判定部分を関数に分けて、$A_{i_1,j_1}+A_{i_2,J_2} \le A_{i2,j1}+A_{i1,j2}$ を満たさない組が $1$ つでもあれば、すぐに Falseを返すのがいいです。

$A_{i_1,j_1}+A_{i_2,J_2} \le A_{i2,j1}+A_{i1,j2}$ を満たさないとはつまり、$A_{i_1,j_1}+A_{i_2,J_2} \gt A_{i2,j1}+A_{i1,j2}$ ということです。

ループ変数名を工夫すると間違えづらいのでおすすめです。二次元のグリッドを扱う問題では、row(行)column(列)からとって、rowcolというループ変数名にするのがいいです。

コード

def judge():
    for row2 in range(H):
        for row1 in range(row2):
            for col2 in range(W):
                for col1 in range(col2):
                    if A[row1][col1] + A[row2][col2] > A[row2][col1] + A[row1][col2]:
                        return False
    return True


H, W = map(int, input().split())
A = [list(map(int, input().split())) for _ in range(H)]

print("Yes" if judge() else "No")

C問題『Triangle?』

問題ページC - Triangle?
コーダー正解率:35.1 %
コーダー正解率:80.6 %
コーダー正解率:94.4 %

入力

$N$ : 点の数
$X_i, Y_i$ : 点 $i$ の座標(整数)

考察

『$3$ 点を選んで、選ばれた $3$ 点を線分で結んだ図形が正の面積を持つ三角形になる』条件は、『$3$ 点が一直線上に並んでいないこと』です。$3$ 点が一直線上に並んでいる場合、面積のある三角形にはならず、線分になってしまうからです。

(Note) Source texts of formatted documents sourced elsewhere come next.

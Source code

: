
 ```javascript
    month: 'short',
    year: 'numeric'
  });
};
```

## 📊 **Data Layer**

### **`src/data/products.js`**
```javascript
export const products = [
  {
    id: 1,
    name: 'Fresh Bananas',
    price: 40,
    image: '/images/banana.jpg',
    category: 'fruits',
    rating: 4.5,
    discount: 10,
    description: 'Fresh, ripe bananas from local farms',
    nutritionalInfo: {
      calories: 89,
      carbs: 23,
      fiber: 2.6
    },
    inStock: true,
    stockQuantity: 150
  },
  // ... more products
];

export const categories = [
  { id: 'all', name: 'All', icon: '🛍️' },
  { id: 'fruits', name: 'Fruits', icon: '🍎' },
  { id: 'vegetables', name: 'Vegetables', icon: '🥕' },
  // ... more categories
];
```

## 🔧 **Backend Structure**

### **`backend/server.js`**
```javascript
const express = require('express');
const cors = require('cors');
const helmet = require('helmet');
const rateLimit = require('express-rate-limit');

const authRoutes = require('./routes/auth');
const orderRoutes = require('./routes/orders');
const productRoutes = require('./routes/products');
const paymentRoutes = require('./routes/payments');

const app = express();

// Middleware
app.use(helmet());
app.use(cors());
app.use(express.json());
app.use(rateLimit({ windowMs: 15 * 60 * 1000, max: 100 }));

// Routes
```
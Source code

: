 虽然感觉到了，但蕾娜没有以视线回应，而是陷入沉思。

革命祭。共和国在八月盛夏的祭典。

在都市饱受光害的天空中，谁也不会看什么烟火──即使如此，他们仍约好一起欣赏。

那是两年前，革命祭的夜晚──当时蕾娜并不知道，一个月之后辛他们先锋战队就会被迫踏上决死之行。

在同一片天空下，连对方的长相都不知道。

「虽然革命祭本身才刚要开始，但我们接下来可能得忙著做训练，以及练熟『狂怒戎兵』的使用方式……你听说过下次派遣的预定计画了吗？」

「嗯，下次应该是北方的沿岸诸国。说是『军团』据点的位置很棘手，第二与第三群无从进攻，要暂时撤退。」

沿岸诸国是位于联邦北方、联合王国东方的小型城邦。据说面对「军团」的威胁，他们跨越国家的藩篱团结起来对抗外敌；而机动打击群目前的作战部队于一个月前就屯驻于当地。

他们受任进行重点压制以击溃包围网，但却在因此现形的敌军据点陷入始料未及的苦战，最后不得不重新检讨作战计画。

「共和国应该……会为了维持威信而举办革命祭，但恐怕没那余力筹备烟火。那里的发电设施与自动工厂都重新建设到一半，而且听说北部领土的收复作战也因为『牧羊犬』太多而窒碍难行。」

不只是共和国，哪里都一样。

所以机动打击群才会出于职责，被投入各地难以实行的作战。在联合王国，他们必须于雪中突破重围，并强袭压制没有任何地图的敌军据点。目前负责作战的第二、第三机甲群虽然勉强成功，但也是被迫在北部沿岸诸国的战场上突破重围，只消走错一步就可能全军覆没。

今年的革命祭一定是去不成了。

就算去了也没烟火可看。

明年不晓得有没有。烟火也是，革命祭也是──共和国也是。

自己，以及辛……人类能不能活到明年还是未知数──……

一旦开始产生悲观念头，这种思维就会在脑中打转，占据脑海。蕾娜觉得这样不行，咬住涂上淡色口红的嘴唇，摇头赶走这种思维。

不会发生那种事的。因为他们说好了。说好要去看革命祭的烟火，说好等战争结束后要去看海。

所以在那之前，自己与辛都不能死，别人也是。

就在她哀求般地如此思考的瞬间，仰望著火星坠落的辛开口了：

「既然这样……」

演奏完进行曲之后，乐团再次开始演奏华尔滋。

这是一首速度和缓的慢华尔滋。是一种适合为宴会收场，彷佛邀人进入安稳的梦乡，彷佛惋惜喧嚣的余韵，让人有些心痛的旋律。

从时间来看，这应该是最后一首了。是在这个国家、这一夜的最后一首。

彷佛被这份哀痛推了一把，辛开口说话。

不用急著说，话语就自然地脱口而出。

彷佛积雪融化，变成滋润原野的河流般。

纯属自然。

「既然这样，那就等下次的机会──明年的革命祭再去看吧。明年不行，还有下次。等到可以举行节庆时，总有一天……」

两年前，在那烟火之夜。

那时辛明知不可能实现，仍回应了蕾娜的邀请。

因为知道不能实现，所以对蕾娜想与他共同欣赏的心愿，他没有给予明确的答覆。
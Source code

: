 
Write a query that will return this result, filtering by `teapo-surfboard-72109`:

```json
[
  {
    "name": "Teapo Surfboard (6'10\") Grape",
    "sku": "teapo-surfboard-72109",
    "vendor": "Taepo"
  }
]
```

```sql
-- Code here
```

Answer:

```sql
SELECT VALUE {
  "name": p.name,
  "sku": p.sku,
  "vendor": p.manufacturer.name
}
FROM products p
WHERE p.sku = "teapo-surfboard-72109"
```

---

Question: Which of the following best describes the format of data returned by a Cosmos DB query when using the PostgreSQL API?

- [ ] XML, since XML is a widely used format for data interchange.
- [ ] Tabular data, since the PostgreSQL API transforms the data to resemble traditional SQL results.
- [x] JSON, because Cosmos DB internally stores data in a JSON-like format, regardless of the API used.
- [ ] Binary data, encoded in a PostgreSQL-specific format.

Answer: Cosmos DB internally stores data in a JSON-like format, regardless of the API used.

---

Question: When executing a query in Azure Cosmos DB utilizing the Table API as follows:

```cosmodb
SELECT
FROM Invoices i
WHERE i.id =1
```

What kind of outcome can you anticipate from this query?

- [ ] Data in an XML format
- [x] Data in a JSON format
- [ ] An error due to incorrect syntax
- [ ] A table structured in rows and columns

選んだ $3$ 点 $A,B,C$ の座標をそれぞれ $A(x_1,y_1)$、$B(x_2,y_2)$、$C(x_3,y_3)$とすると、『$3$ 点が一直線上に並んでいる条件は、線分 $AB$ と $AC$ の傾きが等しいことです。数式で表すと

\frac{y_2-y_1}{x_2-x_1} = \frac{y_3-y_1}{x_3-x_1}\\
分母を払って\\
(y_2-y_1)\times{(x_3-x_1)}=(y_3-y_1)\times{(x_2-x_1)}

です。

すべての点の組を $3$ 重ループで全探索して、この判定式を満たさない($3$ 点が一直線上に並んでおらず、三角形になっている)組み合わせの数を数えればいいです。

コード

def solve():
    ans = 0
    for p1 in range(N):
        x1, y1 = points[p1]
        for p2 in range(p1):
            x2, y2 = points[p2]
            for p3 in range(p2):
                x3, y3 = points[p3]
                if (y2 - y1) * (x3 - x1) != (y3 - y1) * (x2 - x1):
                    ans += 1
    return ans


N = int(input())
points = []
for _ in range(N):
    x, y = map(int, input().split())
    points.append((x, y))

print(solve())

D問題『8 Puzzle on Graph』

問題ページD - 8 Puzzle on Graph
コーダー正解率:1.3 %
コーダー正解率:4.9 %
コーダー正解率:23.7 %

入力

*$M$ : 辺の数
$u_i,v_i$ : 辺 $i$ は頂点 $u_i$ と $v_i$ をつないでいる
$p_j$ : 初期状態で、コマ $j$ は頂点 $p_j$ に置いてある *

考察

この問題は幅優先探索(BFS)を使って、移動回数が少ない順にマスの状態を全探索すれば解くことができます。マスの状態は、$9$ 頂点に 空きマス含め $9$ 種類のコマが置いてあるため、全部で $9!=362880$ 通りしかありません。

BFSの計算量は $O(VE)$ ですから、最大で $V=362880,E=36$ の制約では実行時間制限($4$ sec)に間に合い、ACを取ることが可能です。

実装

基本的に、盤面の状態はstr型(数字の"1""9""9"は空きマスを表す)のリストstateでもっておきます。state[i]は、頂点番号iにコマstate[i]"1""9")が存在することを表します。state=["1", "2", "3", "4", "5", "6", "7", "8", "9"]ならば、パズルが完成したことになります。

すでに訪れた盤面の状態を管理するためにset型を使いたいのですが、set型にはリストのようなミュータブル(変更可能)オブジェクトを追加することができません。そこで、必要な場合にリストを''.join(state)で文字列に変換したものを得て、set型への追加や、存在判定をします。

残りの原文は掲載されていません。